Personality traits are often linked to job performance and used in identifying candidates who are the best fit for a job. But a recent research papers seems to have correlated specific personality traits to retirement success.
According to a paper recently published by the University of Michigan Retirement Research Center, a team of researchers found conscientiousness, one of the factors in the Big Five personality model, to be more strongly associated with both lifetime earnings and wealth conditional upon earnings than any other of the Big Five traits. Previously, the personality psychology literature has identified conscientiousness as the personality trait most influencing academic achievement, job performance, marital stability, physical health, and even longevity. Consistent with these findings, These associations between personality and retirement success remain significant even when controlling for years of education, demographics, and measures of cognitive ability. These results imply that more conscientious individuals both have greater lifetime earnings and save more of those earnings prior to retirement.
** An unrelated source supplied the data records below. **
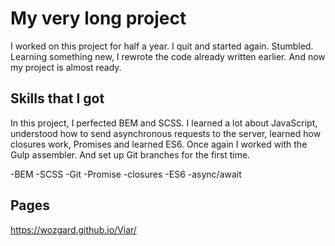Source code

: # My very long project

I worked on this project for half a year. I quit and started again. Stumbled. Learning something new, I rewrote the code already written earlier. And now my project is almost ready.

## Skills that I got

In this project, I perfected BEM and SCSS. I learned a lot about JavaScript, understood how to send asynchronous requests to the server, learned how closures work, Promises and learned ES6. Once again I worked with the Gulp assembler. And set up Git branches for the first time. 

-BEM
-SCSS
-Git
-Promise
-closures
-ES6
-async/await

## Pages
https://wozgard.github.io/Viar/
“Both consumption and wealth increase with conscientiousness but wealth increases faster, indicating that more conscientious persons save more out of retirement resources,” the authors wrote.
Some additional key findings:
Personality traits operate through economic resources and consumption levels and impact one’s adequacy of preparation for retirement.
Individuals with higher levels of conscientiousness are more likely to be economically prepared for retirement, because of greater earnings and high saving.
Neuroticism negatively affects wealth among married persons, particularly females, while conscientiousness positively affects wealth among both males and females, and openness positively affects wealth among females.
Among single persons, and in contrast to our findings among married persons and the overall sample, conscientiousness doesn’t predict economic preparation for retirement.
Neuroticism negatively affects preparation for retirement among both single males and single females, while extroversion negatively affects preparation for retirement among single males.
So what’s one to do if conscientiousness or any one of the factors implies you are at risk for poor retirement preparedness?
Just as with professional development, the first step in recognizing if your personality will help or hurt career success is self-awareness. Complete a Five Factor assessment like PeopleClues, Prevue, or ASSESS to get a read on your behavior.
Next, follow the advice of Michael Hurd, the director of the Rand Center for the Study of Aging at the Rand Corp: “Although it is hard to change our personality to become more productive, we do have the capability of modifying our spending behavior to get the right match [between our saving and spending.]”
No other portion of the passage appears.